Photo Cred: Jackie Kelly
During my trip to Scotland last year


Disclaimer: If you are not a knitter you will probably not understand the majority of this post.
However, you will probably think it's hilarious and ridiculous that I would go to this extent to write this much about knitting.
If you are a knitter you will probably sympathize with me on a lot of this.
Or maybe you are a knitter but you'll still be with the other lot and think I'm ridiculous.
To each his own.
Read on at your own risk.

Side note: My punctuation and skills at writing long chunks of text are not the greatest so excuse the foreseeable/excessive amounts of run on sentences.

Whenever I read one of Stephanie Pearl-McPhee's books (for those of you who don't know, she writes hilarious essays about knitting. She has like eight books. I've read them all. Multiple times. Fangirl status over here), I always think in knitting terms and scenarios a little bit more than usual.

Granted, I think like that a lot. 
Being the avid knitter that I am (except in August. When it's too beastly hot to think of anything yarn related, I don't care if it's cotton). 
However her stories and anecdotes always turn the gears in the knitting side of my brain (which is a rather large part I have to say) a little faster. 
And so I was thinking today about yarn. Glorious yarn. I've spent more money in yarn stores than most people spend on a normal shopping trip. Ok, maybe not quite, but pretty darn close.
I remember telling a friend once, a few years ago,  how much I spent at one of my local yarn shops (which there are a scant number of, they all keep going out of business, it's extremely depressing) and she didn't believe me.
The words "You spent THAT much on YARN?!" were possibly used, several or more times.
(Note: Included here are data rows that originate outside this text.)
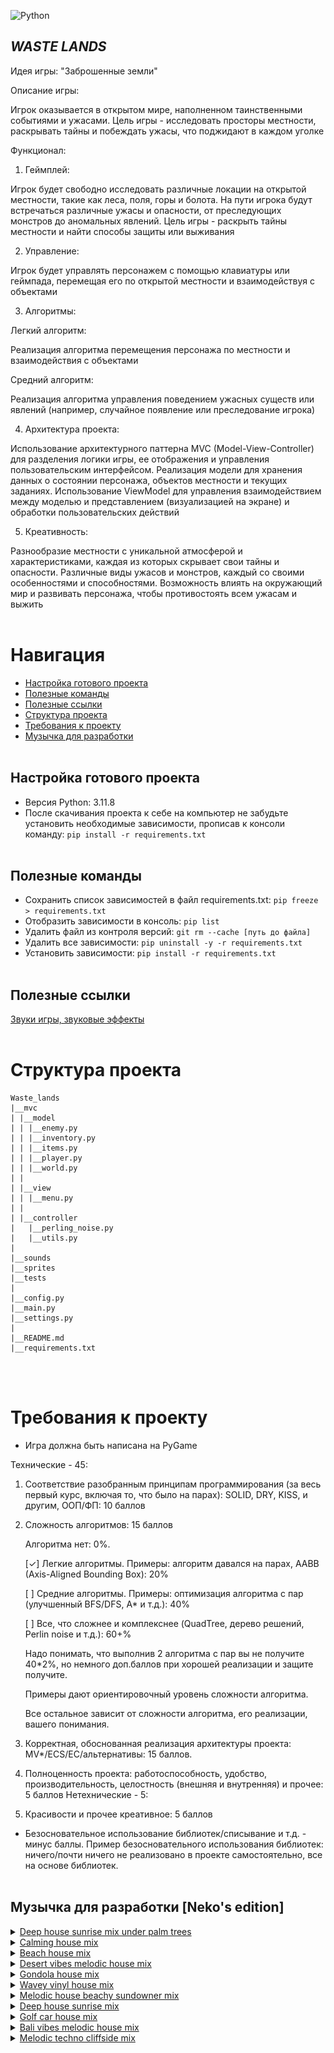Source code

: ![Python](https://img.shields.io/badge/-Python-05122A?style=flat&logo=python)&nbsp;

## *WASTE LANDS*
Идея игры: "Заброшенные земли"

Описание игры: 

Игрок оказывается в открытом мире, наполненном таинственными событиями и ужасами. Цель игры - исследовать просторы местности, раскрывать тайны и побеждать ужасы, что поджидают в каждом уголке

Функционал:

1. Геймплей:

Игрок будет свободно исследовать различные локации на открытой местности, такие как леса, поля, горы и болота.
На пути игрока будут встречаться различные ужасы и опасности, от преследующих монстров до аномальных явлений.
Цель игры - раскрыть тайны местности и найти способы защиты или выживания

2. Управление:

Игрок будет управлять персонажем с помощью клавиатуры или геймпада, перемещая его по открытой местности и взаимодействуя с объектами

3. Алгоритмы:

Легкий алгоритм: 

Реализация алгоритма перемещения персонажа по местности и взаимодействия с объектами

Средний алгоритм: 

Реализация алгоритма управления поведением ужасных существ или явлений (например, случайное появление или преследование игрока)

4. Архитектура проекта:

Использование архитектурного паттерна MVC (Model-View-Controller) для разделения логики игры, ее отображения и управления пользовательским интерфейсом.
Реализация модели для хранения данных о состоянии персонажа, объектов местности и текущих заданиях.
Использование ViewModel для управления взаимодействием между моделью и представлением (визуализацией на экране) и обработки пользовательских действий

5. Креативность:

Разнообразие местности с уникальной атмосферой и характеристиками, каждая из которых скрывает свои тайны и опасности.
Различные виды ужасов и монстров, каждый со своими особенностями и способностями.
Возможность влиять на окружающий мир и развивать персонажа, чтобы противостоять всем ужасам и выжить
<br /> <br />


# Навигация
 - [Настройка готового проекта](#setting_up_a_project)
 - [Полезные команды](#useful_commands)
 - [Полезные ссылки](#useful_urls)
 - [Структура проекта](#project_structure)
 - [Требования к проекту](#project_requirements)
 - [Музычка для разработки](#nekos_music)
<br /> <br />


<a name="setting_up_a_project"></a> 
## Настройка готового проекта
 - Версия Python: 3.11.8
 - После скачивания проекта к себе на компьютер не забудьте установить необходимые зависимости, прописав к консоли команду:  `pip install -r requirements.txt`
<br /> <br />


<a name="useful_commands"></a> 
## Полезные команды
 - Сохранить список зависимостей в файл requirements.txt: `pip freeze > requirements.txt`
 - Отобразить зависимости в консоль: `pip list`
 - Удалить файл из контроля версий: `git rm --cache [путь до файла]`
 - Удалить все зависимости: `pip uninstall -y -r requirements.txt`
 - Установить зависимости: `pip install -r requirements.txt`
<br /> <br />


<a name="useful_urls"></a> 
## Полезные ссылки
[Звуки игры, звуковые эффекты](https://pixabay.com/ru/sound-effects/search/%d0%b7%d0%b2%d1%83%d0%ba%d0%b8%20%d0%b8%d0%b3%d1%80%d1%8b/?pagi=9)
<br /> <br />


<a name="project_structure"></a>
# Структура проекта
    Waste_lands
    |__mvc
    | |__model
    | | |__enemy.py
    | | |__inventory.py
    | | |__items.py
    | | |__player.py
    | | |__world.py
    | |
    | |__view
    | | |__menu.py
    | |
    | |__controller
    |   |__perling_noise.py
    |   |__utils.py
    |
    |__sounds
    |__sprites
    |__tests
    |
    |__config.py
    |__main.py
    |__settings.py
    |
    |__README.md
    |__requirements.txt
<br /> <br />


<a name="project_requirements"></a> 
# Требования к проекту
- Игра должна быть написана на PyGame

Технические - 45:
1) Соответствие разобранным принципам программирования (за весь первый курс, включая то, что было на парах): SOLID, DRY, KISS, и другим, ООП/ФП: 10 баллов
2) Сложность алгоритмов: 15 баллов


    Алгоритма нет: 0%.

    [✓] Легкие алгоритмы. Примеры: алгоритм давался на парах, AABB (Axis-Aligned Bounding Box): 20%

    [ ] Средние алгоритмы. Примеры: оптимизация алгоритма с пар (улучшенный BFS/DFS, A* и т.д.): 40%

    [ ] Все, что сложнее и комплекснее (QuadTree, дерево решений, Perlin noise и т.д.): 60+%

    Надо понимать, что выполнив 2 алгоритма с пар вы не получите 40*2%, но немного доп.баллов при хорошей реализации и защите получите.

    Примеры дают ориентировочный уровень сложности алгоритма.

    Все остальное зависит от сложности алгоритма, его реализации, вашего понимания.

3) Корректная, обоснованная реализация архитектуры проекта: MV*/ECS/EC/альтернативы: 15 баллов.
4) Полноценность проекта: работоспособность, удобство, производительность, целостность (внешняя и внутренняя) и прочее: 5 баллов
Нетехнические - 5:

1) Красивости и прочее креативное: 5 баллов

- Безосновательное использование библиотек/списывание и т.д. - минус баллы. Пример безосновательного использования библиотек: ничего/почти ничего не реализовано в проекте самостоятельно, все на основе библиотек.
<br /> <br />


<a name="nekos_music"></a>
## Музычка для разработки [Neko's edition]
<details>
  <summary>
    <a href='https://www.youtube.com/watch?v=sD-FEPismf4'>Deep house sunrise mix under palm trees</a>
  </summary>
  <img src='data_for_readme/deep_house_sunrise_mix_under_palm_trees.png'></img>
</details>

<details>
  <summary>
    <a href='https://www.youtube.com/watch?v=ZpK0UqP7T-g'>Calming house mix</a>
  </summary>
  <img src='data_for_readme/calming_house_mix.png'></img>
</details>

<details>
  <summary>
    <a href='https://www.youtube.com/watch?v=G-ZtNK8IVAU'>Beach house mix</a>
  </summary>
  <img src='data_for_readme/beach_house_mix.png'></img>
</details>

<details>
  <summary>
    <a href='https://www.youtube.com/watch?v=c_hO_fjmMnk'>Desert vibes melodic house mix</a>
  </summary>
  <img src='data_for_readme/desert_vibes_melodic_house_mix.png'></img>
</details>

<details>
  <summary>
    <a href='https://www.youtube.com/watch?v=tyZqw_UuiF0'>Gondola house mix</a>
  </summary>
  <img src='data_for_readme/gondola_house_mix.png'></img>
</details>

<details>
  <summary>
    <a href='https://www.youtube.com/watch?v=dSZRLMcml8k'>Wavey vinyl house mix</a>
  </summary>
  <img src='data_for_readme/wavey_vinyl_house_mix.png'></img>
</details>

<details>
  <summary>
    <a href='https://www.youtube.com/watch?v=ujLBD9pFPtY'>Melodic house beachy sundowner mix</a>
  </summary>
  <img src='data_for_readme/melodic_house_beachy_sundowner_mix.png'></img>
</details>

<details>
  <summary>
    <a href='https://www.youtube.com/watch?v=ujLBD9pFPtY'>Deep house sunrise mix</a>
  </summary>
  <img src='data_for_readme/deep_house_sunrise_mix.png'></img>
</details>

<details>
  <summary>
    <a href='https://www.youtube.com/watch?v=k91a5HNwoAw'>Golf car house mix</a>
  </summary>
  <img src='data_for_readme/golf_car_house_mix.png'></img>
</details>

<details>
  <summary>
    <a href='https://www.youtube.com/watch?v=vgd-95t-jR4'>Bali vibes melodic house mix</a>
  </summary>
  <img src='data_for_readme/bali_vibes_melodic_house_mix.png'></img>
</details>

<details>
  <summary>
    <a href='https://www.youtube.com/watch?v=xaFIBS3V9s4'>Melodic techno cliffside mix</a>
  </summary>
  <img src='data_for_readme/melodic_techno_cliffside_mix.png'></img>
</details>
<br /> <br />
I actually wrote about it in this post over a year ago. 
(Note: that whole thing about not knitting in movie theaters? Totally out the window now.)

But anyway, today I was thinking about the various types of yarn you can acquire.
In my mind, there are two different categories:
There's craft store yarn and then there's yarn store yarn.

Craft store yarn is like buying clothes at Forever 21.
They're cute, they're cheap, but they don't last very long and after a while your dress gets a little pilly and discolored after a few washes.
Granted, you can find a pretty good dress if you shell out a few extra bucks, but overall the quality isn't the greatest.

Yarn store yarn is like buying clothes at Anthropologie.
They're not cute, they're gorgeous, and as soon as you walk in you just feel this overwhelming sense of peace and wonder at the beauty that lays before you.
Until you check a price tag.
However if you do decide to splurge, you know that that dress will last you for ages and ages, if not the rest of your life, and it won't go pilly on you and the sleeve won't rip off on your third wearing of it.

That's how I see it anyway.
Don't get me wrong, some of the stuff you can buy at your local craft store isn't bad. I like most of Lion Brand's yarn, and Paton's and Bernat make some good stuff too.
But the stuff you get at the yarn store is the good stuff. 
Noro, Rowan, Malabrigo, Koigu, Manos Del Uruguay... the list goes on and on with even more obscure names that you're not quite sure how to pronounce but represent beautiful skeins of soft, colorful and glorious potential knitted goodness.
However I cannot afford to buy a $25 skein of Cascade 220's Magnum every time I want to knit up a new cowl (and that's not even the really good stuff).

So most of the time, it's craft store yarn.

But every so often I splurge on something or pull out that beautiful skein of cream colored handspun Adrienne Vittadini that I've been keeping in the stash for two years and knit up a new hat.

People ask me how I don't get tired of knitting and I'm honestly not sure. 
Because I really don't.
I think I've just come to the conclusion that knitting is in my blood. 
I've been doing it for the past 13 years so if I'm not tired of it now I never will be. 

How about you guys, do you knit? 
Can you sympathize at all with what I'm saying?
Or am I just a future Crazy Cat Lady to you...

I feel like most of my readers aren't knitters since I don't write about knitting all that often, but maybe I'm wrong?